Hundreds of other cars were stranded immediately after the collapse, but the California Highway Patrol was working to divert them in the other direction off the freeway and it wasn't clear if any remained, Kasinga said.

Pamala Browne, 53, and her daughter were driving from Flagstaff, Arizona to Palm Desert, California when they got stranded when the westbound lanes were shutdown.

"Oh my God, we are so stuck out here," Browne told the Desert Sun newspaper. "There's no end to the cars that are stuck out here."

The rains came amid a second day of showers and thunderstorms in southern and central California that were setting rainfall records in what is usually a dry month.

Rain fell Sunday afternoon in parts of Los Angeles County's mountains, the valley north and inland urban areas to the east as remnants of tropical storm Dolores brought warm, muggy conditions northward.

The showers forced the Los Angeles Angels' first rainout in 20 years and the San Diego Padres' first rainout since 2006.

Saturday's rainfall broke records in at least 11 locations, including five places that had the most rain ever recorded on any day in July, said National Weather Service meteorologist Joe Sirard.

July is typically the driest month of the year in Southern California.

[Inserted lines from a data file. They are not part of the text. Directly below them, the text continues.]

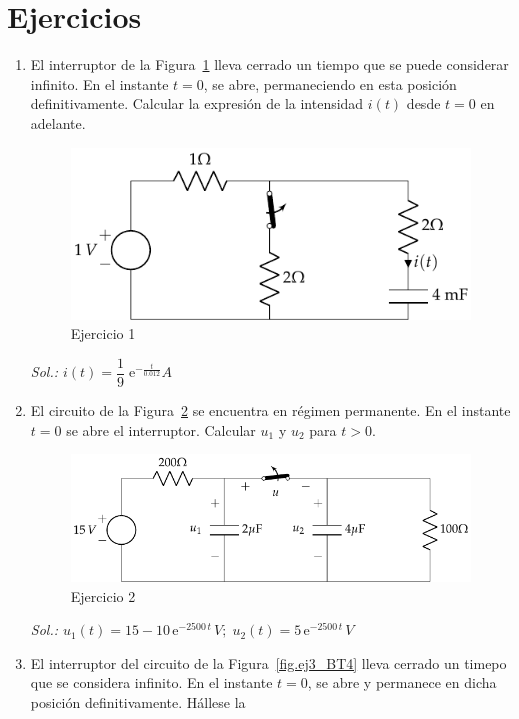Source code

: \section{Ejercicios}
	
\begin{enumerate}
\item El interruptor de la Figura~\ref{fig.ej1_BT4} lleva cerrado un
  tiempo que se puede considerar infinito. En el instante $t=0$, se
  abre, permaneciendo en esta posición definitivamente. Calcular la
  expresión de la intensidad $i(t)$ desde $t=0$ en adelante.
  \begin{figure}[H]
    \centering \includegraphics{../figs/ej1_BT4.pdf}
    \caption{Ejercicio 1}
    \label{fig.ej1_BT4}
  \end{figure}
  \emph{Sol.: $i(t)=\dfrac{1}{9}\; \mathrm{e}^{-\frac{t}{0.012}} A$}
\item El circuito de la Figura~\ref{fig.ej2_BT4} se encuentra en
  régimen permanente. En el instante $t=0$ se abre el
  interruptor. Calcular $u_1$ y $u_2$ para $t>0$.
  \begin{figure}[H]
    \centering \includegraphics{../figs/ej2_BT4.pdf}
    \caption{Ejercicio 2}
    \label{fig.ej2_BT4}
  \end{figure}
  \emph{Sol.:
    $u_1(t)=15-10\,\mathrm{e}^{-2500\,t}\,V;\;
    u_2(t)=5\,\mathrm{e}^{-2500\,t}\,V$}
\item El interruptor del circuito de la Figura~\ref{fig.ej3_BT4} lleva
  cerrado un timepo que se considera infinito. En el instante $t=0$,
  se abre y permanece en dicha posición definitivamente. Hállese la

\end{enumerate}
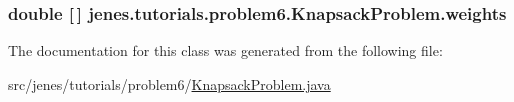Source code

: \hypertarget{classjenes_1_1tutorials_1_1problem6_1_1_knapsack_problem_a1c7f18379c5ca910013fc02748a53bf9}{
\subsubsection[{weights}]{\setlength{\rightskip}{0pt plus 5cm}double \mbox{[}$\,$\mbox{]} jenes.\-tutorials.\-problem6.\-Knapsack\-Problem.\-weights\hspace{0.3cm}{\ttfamily [private]}}}\label{classjenes_1_1tutorials_1_1problem6_1_1_knapsack_problem_a1c7f18379c5ca910013fc02748a53bf9}


The documentation for this class was generated from the following file\-:\begin{DoxyCompactItemize}
\item 
src/jenes/tutorials/problem6/\hyperlink{problem6_2_knapsack_problem_8java}{Knapsack\-Problem.\-java}\end{DoxyCompactItemize}
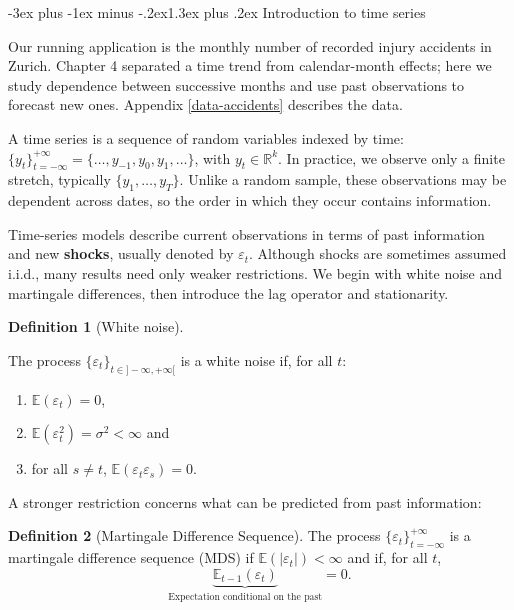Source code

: \documentclass[
  11pt,
]{book}
\makeatletter
\providecommand{\tightlist}{%
  \setlength{\itemsep}{0pt}\setlength{\parskip}{0pt}}
\renewcommand\section{\@startsection{section}{1}{\z@}
  {-3ex plus -1ex minus -.2ex}{1.3ex plus .2ex}
  {\normalfont\Large\bfseries\color{TextbookInk}}}
\theoremstyle{definition}
\newtheorem{definition}{Definition}[chapter]
\theoremstyle{definition}
\theoremstyle{definition}
\theoremstyle{definition}
\theoremstyle{remark}
\makeatother
\begin{document}
\section{Introduction to time series}\label{introduction-to-time-series}

Our running application is the monthly number of recorded injury accidents in Zurich. Chapter 4 separated a time trend from calendar-month effects; here we study dependence between successive months and use past observations to forecast new ones. Appendix \ref{data-accidents} describes the data.

A time series is a sequence of random variables indexed by time: \(\{y_t\}_{t=-\infty}^{+\infty}=\{\dots,y_{-1},y_0,y_1,\dots\}\), with \(y_t\in\mathbb{R}^k\). In practice, we observe only a finite stretch, typically \(\{y_1,\dots,y_T\}\). Unlike a random sample, these observations may be dependent across dates, so the order in which they occur contains information.

Time-series models describe current observations in terms of past information and new \textbf{shocks}, usually denoted by \(\varepsilon_t\). Although shocks are sometimes assumed i.i.d., many results need only weaker restrictions. We begin with white noise and martingale differences, then introduce the lag operator and stationarity.

\begin{definition}[White noise]
\protect\hypertarget{def:whitenoise}{}\label{def:whitenoise}

The process \(\{\varepsilon_t\}_{t \in] -\infty,+\infty[}\) is a white noise if, for all \(t\):

\begin{enumerate}
\def\labelenumi{\alph{enumi}.}
\tightlist
\item
  \(\mathbb{E}(\varepsilon_t)=0\),
\item
  \(\mathbb{E}(\varepsilon_t^2)=\sigma^2<\infty\) and
\item
  for all \(s\ne t\), \(\mathbb{E}(\varepsilon_t \varepsilon_s)=0\).
\end{enumerate}

\end{definition}

A stronger restriction concerns what can be predicted from past information:

\begin{definition}[Martingale Difference Sequence]
\protect\hypertarget{def:MDS}{}\label{def:MDS}The process \(\{\varepsilon_t\}_{t = -\infty}^{+\infty}\) is a martingale difference sequence (MDS) if \(\mathbb{E}(|\varepsilon_{t}|)<\infty\) and if, for all \(t\),
\[
\underbrace{\mathbb{E}_{t-1}(\varepsilon_{t})}_{\mbox{Expectation conditional on the past}}=0.
\]
\end{definition}
\end{document}
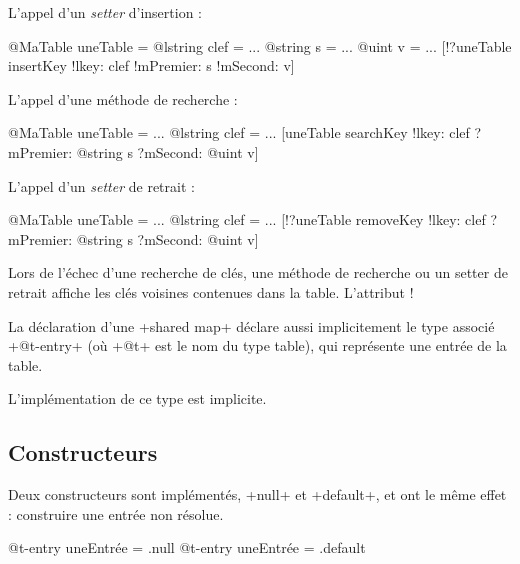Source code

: L'appel d'un \emph{setter} d'insertion :
\begin{galgas}
@MaTable uneTable = {}
@lstring clef = ...
@string s = ...
@uint v = ...
[!?uneTable insertKey !lkey: clef !mPremier: s !mSecond: v]
\end{galgas}



L'appel d'une méthode de recherche :
\begin{galgas}
@MaTable uneTable = {}
...
@lstring clef = ...
[uneTable searchKey !lkey: clef ?mPremier: @string s ?mSecond: @uint v]
\end{galgas}


L'appel d'un \emph{setter} de retrait :
\begin{galgas}
@MaTable uneTable = {}
...
@lstring clef = ...
[!?uneTable removeKey !lkey: clef ?mPremier: @string s ?mSecond: @uint v]
\end{galgas}

Lors de l'échec d'une recherche de clés, une méthode de recherche ou un setter de retrait affiche les clés voisines contenues dans la table. L'attribut \ggs!%




%






La déclaration d'une \ggs+shared map+ déclare aussi implicitement le type associé \ggs+@t-entry+ (où \ggs+@t+ est le nom du type table), qui représente une entrée de la table.

L'implémentation de ce type est implicite. 

\subsection{Constructeurs}

Deux constructeurs sont implémentés, \ggs+null+ et  \ggs+default+, et ont le même effet : construire une entrée non résolue.

\begin{galgas}
  @t-entry uneEntrée = .null
  @t-entry uneEntrée = .default
\end{galgas}


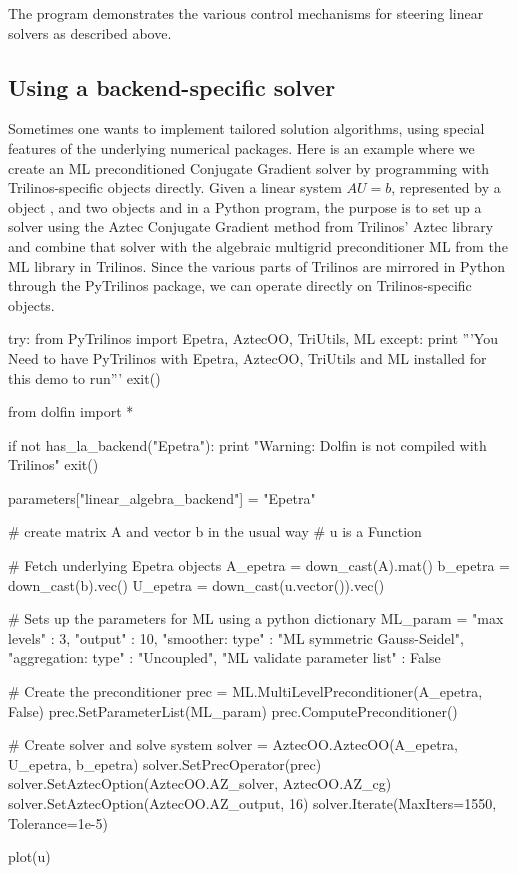 The program  demonstrates the various
control mechanisms for steering linear solvers as described above.

\subsection{Using a backend-specific solver}
\label{langtangen:Epetra}


Sometimes one wants to implement tailored solution algorithms, using
special features of the underlying numerical packages.  Here is
an example where we create an ML preconditioned Conjugate Gradient
solver by programming with Trilinos-specific objects directly.  Given a
linear system $AU=b$, represented by a  object , and
two  objects  and  in a Python program, the
purpose is to set up a solver using the Aztec Conjugate Gradient method
from Trilinos' Aztec library and combine that solver with the algebraic
multigrid preconditioner ML from the ML library in Trilinos. Since the
various parts of Trilinos are mirrored in Python through the PyTrilinos
package, we can operate directly on Trilinos-specific objects.
\begin{python}
try:
    from PyTrilinos import Epetra, AztecOO, TriUtils, ML
except:
    print '''You Need to have PyTrilinos with
Epetra, AztecOO, TriUtils and ML installed
for this demo to run'''
    exit()

from dolfin import *

if not has_la_backend("Epetra"):
    print "Warning: Dolfin is not compiled with Trilinos"
    exit()

parameters["linear_algebra_backend"] = "Epetra"

# create matrix A and vector b in the usual way
# u is a Function

# Fetch underlying Epetra objects
A_epetra = down_cast(A).mat()
b_epetra = down_cast(b).vec()
U_epetra = down_cast(u.vector()).vec()

# Sets up the parameters for ML using a python dictionary
ML_param = {"max levels"        : 3,
            "output"            : 10,
            "smoother: type"    : "ML symmetric Gauss-Seidel",
            "aggregation: type" : "Uncoupled",
            "ML validate parameter list" : False
}

# Create the preconditioner
prec = ML.MultiLevelPreconditioner(A_epetra, False)
prec.SetParameterList(ML_param)
prec.ComputePreconditioner()

# Create solver and solve system
solver = AztecOO.AztecOO(A_epetra, U_epetra, b_epetra)
solver.SetPrecOperator(prec)
solver.SetAztecOption(AztecOO.AZ_solver, AztecOO.AZ_cg)
solver.SetAztecOption(AztecOO.AZ_output, 16)
solver.Iterate(MaxIters=1550, Tolerance=1e-5)

plot(u)
\end{python}

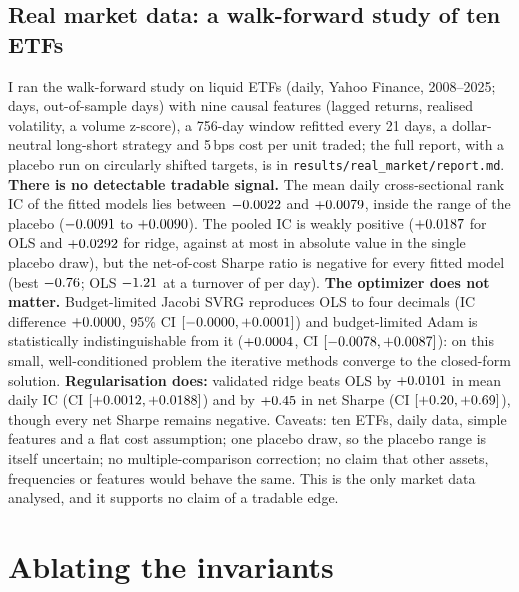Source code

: \documentclass[11pt]{article}
\theoremstyle{remark}
\begin{document}
\subsection{Real market data: a walk-forward study of ten ETFs}\label{sec:market}
I ran the walk-forward study on \RealMktAssets{} liquid ETFs (daily, Yahoo Finance, 2008--2025; \RealMktDaysTotal{} days, \RealMktOosDays{} out-of-sample days) with nine causal features (lagged returns, realised volatility, a volume z-score), a 756-day window refitted every 21 days, a dollar-neutral long-short strategy and 5\,bps cost per unit traded; the full report, with a placebo run on circularly shifted targets, is in \texttt{results/real\_market/report.md}.
\textbf{There is no detectable tradable signal.} The mean daily cross-sectional rank IC of the fitted models lies between $\RealMktFittedICLow$ and $\RealMktFittedICHigh$, inside the range of the placebo ($\RealMktPlaceboICLow$ to $\RealMktPlaceboICHigh$). The pooled IC is weakly positive ($\RealMktOlsPooled$ for OLS and $\RealMktRidgePooled$ for ridge, against at most \RealMktPlaceboPooledMax{} in absolute value in the single placebo draw), but the net-of-cost Sharpe ratio is negative for every fitted model (best $\RealMktBestNetSharpe$; OLS $\RealMktOlsNetSharpe$ at a turnover of \RealMktOlsTurnover{} per day).
\textbf{The optimizer does not matter.} Budget-limited Jacobi SVRG reproduces OLS to four decimals (IC difference $\RealMktSvrgDiff$, 95\% CI $\RealMktSvrgDiffCI$) and budget-limited Adam is statistically indistinguishable from it ($\RealMktAdamDiff$, CI $\RealMktAdamDiffCI$): on this small, well-conditioned problem the iterative methods converge to the closed-form solution. \textbf{Regularisation does:} validated ridge beats OLS by $\RealMktRidgeDiff$ in mean daily IC (CI $\RealMktRidgeDiffCI$) and by $\RealMktRidgeSharpeDiff$ in net Sharpe (CI $\RealMktRidgeSharpeDiffCI$), though every net Sharpe remains negative.
Caveats: ten ETFs, daily data, simple features and a flat cost assumption; one placebo draw, so the placebo range is itself uncertain; no multiple-comparison correction; no claim that other assets, frequencies or features would behave the same. This is the only market data analysed, and it supports no claim of a tradable edge.

\section{Ablating the invariants}\label{sec:invariants}
\end{document}

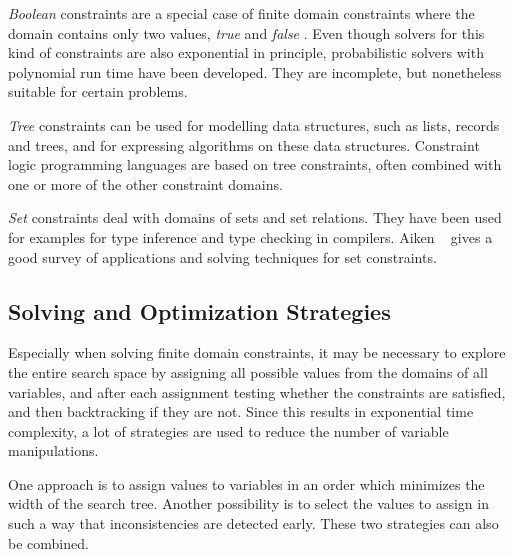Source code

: {\em Boolean}%
%
 constraints are a special case of finite
domain
constraints where the domain contains only two values, {\em true}%
 and
{\em false}%
.  Even though solvers for this kind of constraints are
also exponential in principle, probabilistic solvers%
 with polynomial run time have been
developed.  They are incomplete, but nonetheless suitable for certain
problems.

{\em Tree}%
%
%
 constraints can be used for modelling data structures,
such as lists, records and trees, and for expressing algorithms on
these data structures.  Constraint logic programming languages are
based on tree constraints, often combined with one or more of the
other constraint domains.

{\em Set}%
%
 constraints deal with domains of sets and set
relations.  They have been used for examples for type inference%
%
 and
type checking%
 in compilers.  Aiken%
~\cite{aiken94setconstraints} gives a good survey of
applications and solving techniques for set constraints.


\subsection{Solving and Optimization Strategies}


Especially when solving finite domain constraints, it may be necessary
to explore the entire search space by assigning all possible values
from the domains of all variables, and after each assignment testing
whether the constraints are satisfied, and then backtracking if they
are not.  Since this results in exponential time complexity, a lot of
strategies are used to reduce the number of variable manipulations.

One approach is to assign values to variables in an order which
minimizes the width of the search tree.  Another possibility is to
select the values to assign in such a way that inconsistencies are
detected early.  These two strategies can also be combined.


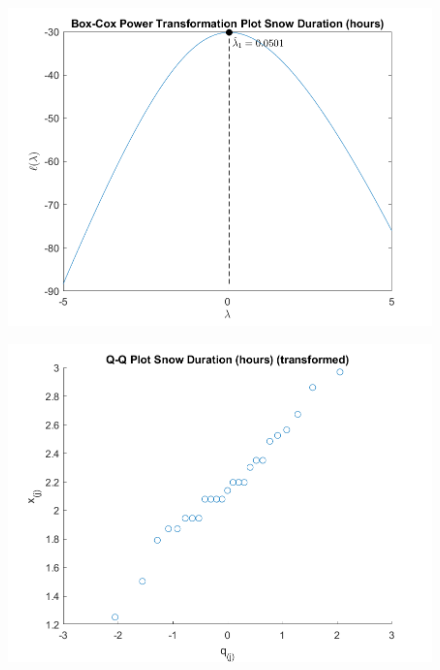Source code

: \begin{enumerate}[label= (\alph*)]
    \begin{center}
        \begin{figure}[H]
            \centering
            \includegraphics[scale=0.4]{./matlab/chapter-4/sol4.41.power.1.png}
        \end{figure}
    \end{center}
    
    \begin{center}
        \begin{figure}[H]
            \centering
            \includegraphics[scale=0.4]{./matlab/chapter-4/sol4.41.qq.tr.1.png}
        \end{figure}
    \end{center}


\end{enumerate}
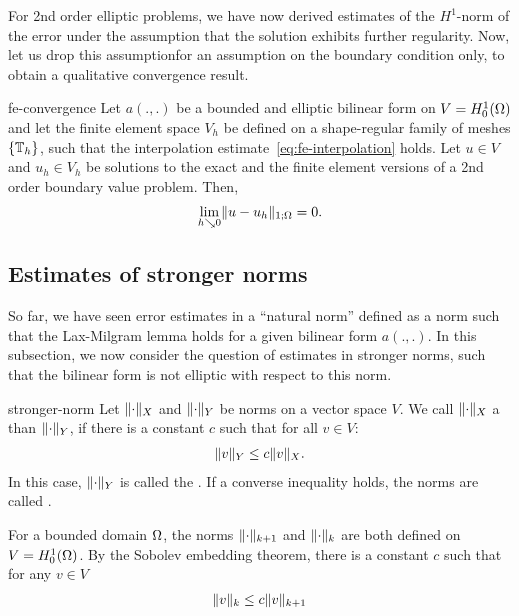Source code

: \begin{intro}
  For 2nd order elliptic problems, we have now derived estimates of
  the $H^1$-norm of the error under the assumption that the solution
  exhibits further regularity. Now, let us drop this assumptionfor an
  assumption on the boundary condition only, to obtain a qualitative
  convergence result.
\end{intro}

\begin{Theorem}{fe-convergence}
  Let $a(.,.)$ be a bounded and elliptic bilinear form on
  $V = H^1_0(\Omega)$ and let the finite element space $V_h$ be
  defined on a shape-regular family of meshes $\{\mathbb T_h\}$, such that
  the interpolation estimate~\eqref{eq:fe-interpolation} holds. Let
  $u\in V$ and $u_h\in V_h$ be solutions to the exact and the finite
  element versions of a 2nd order boundary value problem. Then,
  \begin{gather}
    \lim_{h\searrow 0} \lVert u-u_h\rVert_{1;\Omega} = 0.
  \end{gather}
\end{Theorem}

\subsection{Estimates of stronger norms}

\begin{intro}
  So far, we have seen error estimates in a ``natural norm'' defined
  as a norm such that the Lax-Milgram lemma holds for a given bilinear
  form $a(.,.)$. In this subsection, we now consider the question of
  estimates in stronger norms, such that the bilinear form is not
  elliptic with respect to this norm.
\end{intro}

\begin{Definition}{stronger-norm}
  Let $\lVert\cdot\rVert_X$ and $\lVert\cdot\rVert_Y$ be norms on a vector space
  $V$. We call $\lVert\cdot\rVert_X$ a  than
  $\lVert\cdot\rVert_Y$, if there is a constant $c$ such that for all
  $v\in V$:
  \begin{gather}
    \lVert v\rVert_Y \le c \lVert v\rVert_X.
  \end{gather}
  In this case, $\lVert\cdot\rVert_Y$ is called the . If a converse inequality holds, the norms are called
  .
\end{Definition}

\begin{example}
  For a bounded domain $\Omega$, the norms $\lVert\cdot\rVert_{k+1}$ and
  $\lVert\cdot\rVert_{k}$ are both defined on $V = H^1_0(\Omega)$. By the
  Sobolev embedding theorem, there is a constant $c$ such that for any
  $v\in V$
  \begin{gather*}
    \lVert v\rVert_{k} \le c \lVert v\rVert_{k+1}
  \end{gather*}
\end{example}

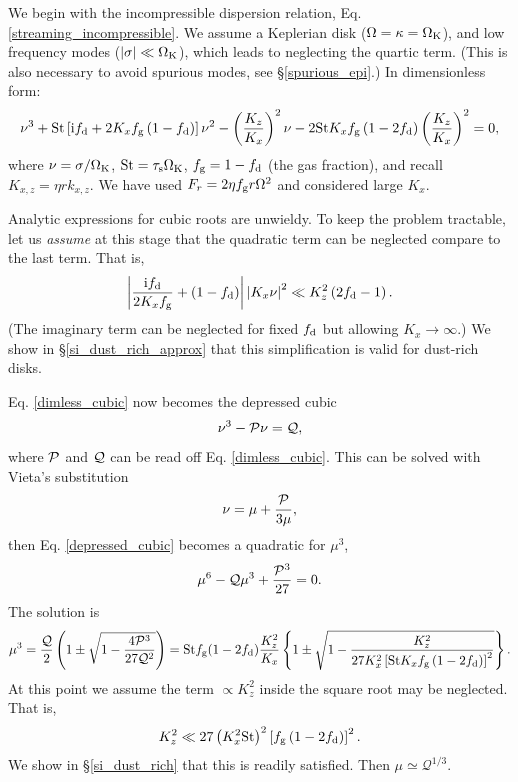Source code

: We begin with the incompressible dispersion
relation, Eq. \ref{streaming_incompressible}. We assume a Keplerian
disk ($\Omega=\kappa=\Omega_{\rm K}$), and low frequency  modes 
($|\sigma|\ll \Omega_{\rm K}$), which leads to neglecting the quartic  
term. (This is also necessary to avoid spurious modes, see
\S\ref{spurious_epi}.)  In dimensionless form:   
\begin{align}
  \nu^3 + \mathrm{St}\left[\mathrm{i}f_\mathrm{d} + 2 K_x f_\mathrm{g} \left(1-f_\mathrm{d}\right)\right]\nu^2
  - \left(\frac{K_z}{K_x}\right)^2\nu - 2\mathrm{St} K_x f_\mathrm{g}
  \left(1-2f_\mathrm{d}\right)\left(\frac{K_z}{K_x}\right)^2 = 0,\label{dimless_cubic}
\end{align}
where $\nu = \sigma/\Omega_{\rm K}$, $\mathrm{St} = \tau_\mathrm{s}\Omega_{\rm K}$, $f_\mathrm{g} = 1-f_\mathrm{d}$ (the gas
fraction), and recall $K_{x,z}=\eta r k_{x,z}$. We have used $F_r =
2\eta f_\mathrm{g} r \Omega^2$ and considered large $K_x$.  

Analytic expressions for cubic roots are unwieldy. To keep the problem
tractable, let us \emph{assume} at this stage that the quadratic term
can be neglected compare to the last term. That is, 
\begin{align}
\left|\frac{\mathrm{i}f_\mathrm{d}}{2K_xf_\mathrm{g}} + \left(1 -
      f_\mathrm{d}\right)\right| \left|K_x\nu\right|^2 \ll
  K_z^2\left(2f_\mathrm{d} - 1\right). \label{min_kz}
\end{align}
(The imaginary term can be
neglected for fixed $f_\mathrm{d}$ but allowing $K_x\to\infty$.) We show in \S\ref{si_dust_rich_approx} that this
simplification is valid for dust-rich disks.  

Eq. \ref{dimless_cubic} now becomes the depressed cubic 
\begin{align}
  \nu^3 - \mathcal{P} \nu = \mathcal{Q}, \label{depressed_cubic}
\end{align}
where $\mathcal{P}$ and $\mathcal{Q}$ can be read off Eq. \ref{dimless_cubic}. This can be
solved with Vieta's substitution 
\begin{align}
\nu = \mu + \frac{\mathcal{P}}{3\mu},\label{si_vieta}
\end{align}
then Eq. \ref{depressed_cubic} becomes a quadratic for $\mu^3$,
\begin{align}
\mu^6 - \mathcal{Q}\mu^3 + \frac{\mathcal{P}^3}{27} = 0. 
\end{align}
The solution is
\begin{align}
  \mu^3 = \frac{\mathcal{Q}}{2}\left(1\pm \sqrt{1 -
      \frac{4\mathcal{P}^3}{27\mathcal{Q}^2}}\right) 
   = \mathrm{St} f_\mathrm{g} (1- 2f_\mathrm{d})\frac{K_z^2}{K_x}\left\{1 \pm \sqrt{1 -
      \frac{K_z^2}{27K_x^2\left[\mathrm{St} K_x f_\mathrm{g}
          \left(1-2f_\mathrm{d}\right)\right]^2}}\right\}.  
\end{align}
At this point we assume the term $\propto K_z^2$ inside the square
root may be neglected. That is, 
\begin{align}
  K_z^2 \ll 27 \left(K_x^2\mathrm{St}\right)^2 \left[f_\mathrm{g}
          \left(1-2f_\mathrm{d}\right)\right]^2. \label{max_kz}
\end{align}
We show in \S\ref{si_dust_rich} that this is readily satisfied. Then
$\mu \simeq \mathcal{Q}^{1/3}$.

Because of that, Saturday's 0.36 inch of rain in downtown Los Angeles exceeded the 0.24 inch recorded July 14, 1886, which had been the wettest July day in nearly 130 years.

The Los Angeles Times reports:

July rain is so unusual in Southern California that the storm broke a number of records for the month. The 0.36-inch that fell in downtown Los Angeles on Saturday set a record for the most rainfall in July, surpassing the quarter-inch that fell in July 1886, said National Weather Service meteorologist David Sweet.

“July is typically the driest month of the year,” weather service meteorologist Scott Sukup said Sunday. “To have that much rain yesterday and another significant storm today is pretty unusual.... For July it's historical.”

Forecasters expect patches of rain and some heavy downpours through Monday as the remnants of a tropical storm off Baja California continued to stream north, producing the kind of sticky weather more akin to Houston than midsummer in Los Angeles

The storm brought weekend flash floods and power outages and turned Los Angeles County's typically packed coast into empty stretches of sand when the threat of lightning forced authorities to close 70 miles of beaches.

Meanwhile, the summer storm has helped firefighters advance on two wildfires that broke out Friday.

Muggy, moist conditions were expected to persist through Monday.